* RECORDS SHOWN *
********

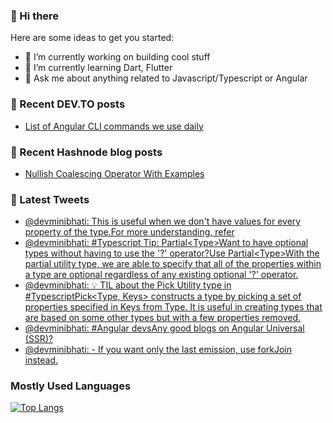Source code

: ### 👋 Hi there

Here are some ideas to get you started:

- 🔭 I’m currently working on building cool stuff
- 🌱 I’m currently learning Dart, Flutter
- 💬 Ask me about anything related to Javascript/Typescript or Angular
<!-- - 📫 How to reach me: ...
- 😄 Pronouns: ...
- ⚡ Fun fact: ... -->

### 📖 Recent DEV.TO posts

<!-- DEVTO:START -->

- [List of Angular CLI commands we use daily](https://dev.to/devminibhati/list-of-angular-cli-commands-we-use-daily-1jab)
<!-- DEVTO:END -->

### 📖 Recent Hashnode blog posts

<!-- HASHNODE:START -->
- [Nullish Coalescing Operator With Examples](https://minibhati.hashnode.dev/nullish-coalescing-operator-with-examples)
<!-- HASHNODE:END -->

### 📱 Latest Tweets

<!-- TWITTER:START -->
- [@devminibhati: This is useful when we don&#39;t have values for every property of the type.For more understanding, refer](https://twitter.com/devminibhati/status/1516025880573001735)
- [@devminibhati: #Typescript Tip: Partial&lt;Type&gt;Want to have optional types without having to use the &#39;?&#39; operator?Use Partial&lt;Type&gt;With the partial utility type, we are able to specify that all of the properties within a type are optional regardless of any existing optional &#39;?&#39; operator.](https://twitter.com/devminibhati/status/1516025876181565440)
- [@devminibhati: 💡 TIL about the Pick Utility type in #TypescriptPick&lt;Type, Keys&gt; constructs a type by picking a set of properties specified in Keys from Type. It is useful in creating types that are based on some other types but with a few properties removed.](https://twitter.com/devminibhati/status/1511747620938874880)
- [@devminibhati: #Angular devsAny good blogs on Angular Universal &lpar;SSR&rpar;?](https://twitter.com/devminibhati/status/1511040909390999556)
- [@devminibhati: - If you want only the last emission, use forkJoin instead.](https://twitter.com/devminibhati/status/1510969896011984902)
<!-- TWITTER:END -->

### Mostly Used Languages

[![Top Langs](https://github-readme-stats.vercel.app/api/top-langs/?username=minibhati93&layout=compact)](https://github.com/minibhati93)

********

* TASK DIRECTIONS *
The line above containing "- 💬 Ask me about", the line containing "- [@devminibhati: #Typescript", and every line between them are to be transcribed exactly; no other line is wanted.

* WRITTEN ANSWER *
- 💬 Ask me about anything related to Javascript/Typescript or Angular
<!-- - 📫 How to reach me: ...
- 😄 Pronouns: ...
- ⚡ Fun fact: ... -->

### 📖 Recent DEV.TO posts

<!-- DEVTO:START -->

- [List of Angular CLI commands we use daily](https://dev.to/devminibhati/list-of-angular-cli-commands-we-use-daily-1jab)
<!-- DEVTO:END -->

### 📖 Recent Hashnode blog posts

<!-- HASHNODE:START -->
- [Nullish Coalescing Operator With Examples](https://minibhati.hashnode.dev/nullish-coalescing-operator-with-examples)
<!-- HASHNODE:END -->

### 📱 Latest Tweets

<!-- TWITTER:START -->
- [@devminibhati: This is useful when we don&#39;t have values for every property of the type.For more understanding, refer](https://twitter.com/devminibhati/status/1516025880573001735)
- [@devminibhati: #Typescript Tip: Partial&lt;Type&gt;Want to have optional types without having to use the &#39;?&#39; operator?Use Partial&lt;Type&gt;With the partial utility type, we are able to specify that all of the properties within a type are optional regardless of any existing optional &#39;?&#39; operator.](https://twitter.com/devminibhati/status/1516025876181565440)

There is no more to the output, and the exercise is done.